One must ask why a generation so dismissive of the existence of sin spends so much time and effort protecting itself against it? Denial and blame are but two internal layers of defence. We lock our doors, we police our streets, and we protect our boarders against others who do us harm. “But that is ‘evil,’ not ‘sin,’” they argue. Which is a good point. When does evil become sin? However, that question assumes that evil is defined in human terms. And the more evil the act, the further along it is on the scale of bad behaviour; its scale being defined by cultural norms. This, of course, is evil ‘without God.’ Which begs the question, ‘How do we set moral norms—by what standard—if there is no moral absolute?’

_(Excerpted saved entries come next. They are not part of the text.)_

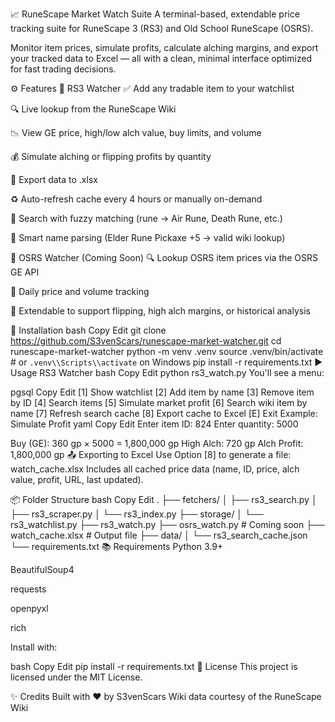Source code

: 📈 RuneScape Market Watch Suite
A terminal-based, extendable price tracking suite for RuneScape 3 (RS3) and Old School RuneScape (OSRS).

Monitor item prices, simulate profits, calculate alching margins, and export your tracked data to Excel — all with a clean, minimal interface optimized for fast trading decisions.

⚙️ Features
🧠 RS3 Watcher
✅ Add any tradable item to your watchlist

🔍 Live lookup from the RuneScape Wiki

📉 View GE price, high/low alch value, buy limits, and volume

💰 Simulate alching or flipping profits by quantity

📁 Export data to .xlsx

♻️ Auto-refresh cache every 4 hours or manually on-demand

🔎 Search with fuzzy matching (rune → Air Rune, Death Rune, etc.)

🧠 Smart name parsing (Elder Rune Pickaxe +5 → valid wiki lookup)

🧠 OSRS Watcher (Coming Soon)
🔍 Lookup OSRS item prices via the OSRS GE API

🧾 Daily price and volume tracking

📁 Extendable to support flipping, high alch margins, or historical analysis

🚀 Installation
bash
Copy
Edit
git clone https://github.com/S3venScars/runescape-market-watcher.git
cd runescape-market-watcher
python -m venv .venv
source .venv/bin/activate   # or `.venv\\Scripts\\activate` on Windows
pip install -r requirements.txt
▶️ Usage
RS3 Watcher
bash
Copy
Edit
python rs3_watch.py
You'll see a menu:

pgsql
Copy
Edit
[1] Show watchlist
[2] Add item by name
[3] Remove item by ID
[4] Search items
[5] Simulate market profit
[6] Search wiki item by name
[7] Refresh search cache
[8] Export cache to Excel
[E] Exit
Example: Simulate Profit
yaml
Copy
Edit
Enter item ID: 824
Enter quantity: 5000

Buy (GE): 360 gp × 5000 = 1,800,000 gp
High Alch: 720 gp
Alch Profit: 1,800,000 gp
📤 Exporting to Excel
Use Option [8] to generate a file: watch_cache.xlsx
Includes all cached price data (name, ID, price, alch value, profit, URL, last updated).

📦 Folder Structure
bash
Copy
Edit
.
├── fetchers/
│   ├── rs3_search.py
│   ├── rs3_scraper.py
│   └── rs3_index.py
├── storage/
│   └── rs3_watchlist.py
├── rs3_watch.py
├── osrs_watch.py            # Coming soon
├── watch_cache.xlsx         # Output file
├── data/
│   └── rs3_search_cache.json
└── requirements.txt
📚 Requirements
Python 3.9+

BeautifulSoup4

requests

openpyxl

rich

Install with:

bash
Copy
Edit
pip install -r requirements.txt
📜 License
This project is licensed under the MIT License.

✨ Credits
Built with ❤️ by S3venScars
Wiki data courtesy of the RuneScape Wiki
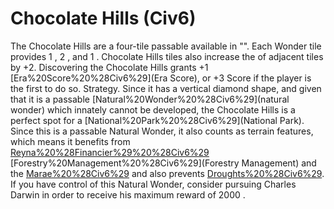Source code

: # Chocolate Hills (Civ6)

The Chocolate Hills are a four-tile passable available in "". Each Wonder tile provides 1 , 2 , and 1 . Chocolate Hills tiles also increase the of adjacent tiles by +2.
Discovering the Chocolate Hills grants +1 [Era%20Score%20%28Civ6%29](Era Score), or +3 Score if the player is the first to do so.
Strategy.
Since it has a vertical diamond shape, and given that it is a passable [Natural%20Wonder%20%28Civ6%29](natural wonder) which innately cannot be developed, the Chocolate Hills is a perfect spot for a [National%20Park%20%28Civ6%29](National Park).
Since this is a passable Natural Wonder, it also counts as terrain features, which means it benefits from [Reyna%20%28Financier%29%20%28Civ6%29](Reyna's) [Forestry%20Management%20%28Civ6%29](Forestry Management) and the [Marae%20%28Civ6%29](Marae) and also prevents [Droughts%20%28Civ6%29](Droughts).
If you have control of this Natural Wonder, consider pursuing Charles Darwin in order to receive his maximum reward of 2000 .
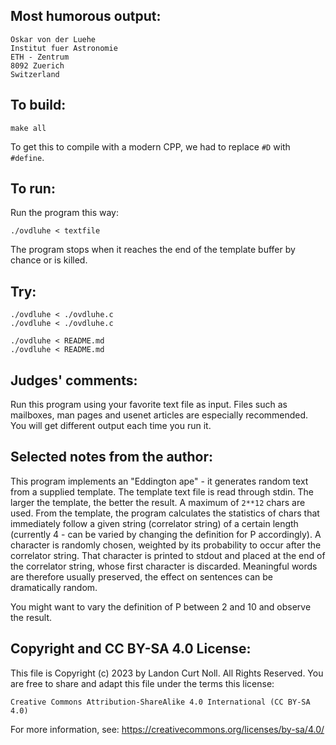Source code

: ## Most humorous output:

	Oskar von der Luehe
	Institut fuer Astronomie
	ETH - Zentrum
	8092 Zuerich
	Switzerland

## To build:

	make all

To get this to compile with a modern CPP, we had to replace `#D` with `#define`.

## To run:

Run the program this way:

	./ovdluhe < textfile

The program stops when it reaches the end of the template buffer 
by chance or is killed.

## Try:

	./ovdluhe < ./ovdluhe.c
	./ovdluhe < ./ovdluhe.c

	./ovdluhe < README.md
	./ovdluhe < README.md


## Judges' comments:

Run this program using your favorite text file as input.  Files
such as mailboxes, man pages and usenet articles are especially
recommended.  You will get different output each time you run it.



## Selected notes from the author:

This program implements an "Eddington ape" - it generates
random text from a supplied template.  The template text file
is read through stdin.  The larger the template, the better the
result.  A maximum of `2**12` chars are used. From the template,
the program calculates the statistics of chars that immediately
follow a given string (correlator string) of a certain length
(currently 4 - can be varied by changing the definition for P
accordingly).  A character is randomly chosen, weighted by its
probability to occur after the correlator string.  That
character is printed to stdout and placed at the end of the
correlator string, whose first character is discarded.
Meaningful words are therefore usually preserved, the effect on
sentences can be dramatically random.

You might want to vary the definition of P between 2 and 10 and
observe the result.

## Copyright and CC BY-SA 4.0 License:

This file is Copyright (c) 2023 by Landon Curt Noll.  All Rights Reserved.
You are free to share and adapt this file under the terms this license:

    Creative Commons Attribution-ShareAlike 4.0 International (CC BY-SA 4.0)

For more information, see: https://creativecommons.org/licenses/by-sa/4.0/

The Bible does not hold back. God is holy and sin is described and laid out technicolour from one page to the next. Sin is said to alienate us from God. None of us, old enough to know better, are excused. We can deny it, we can blame others, we can mitigate its effects, but in the eyes of God we are all sinners—and proficient in the act thereof! Jesus didn’t die for righteous people, there are none. “But God demonstrates His own love toward us, in that while we were yet sinners, Christ died for us” (Rom.5:8). Confession, repentance and baptism will reconcile us to God. “If we confess our sins, He is faithful and righteous to forgive us our sins and to cleanse us from all unrighteousness” (1Jn.1:9). Jesus is our only hope: “To Him who loves us and released us from our sins by His blood” (Rev.1:5b). He took the punishment for our sins upon himself on the cross. How good is that? No amount of carriages can exhaust his forgiveness.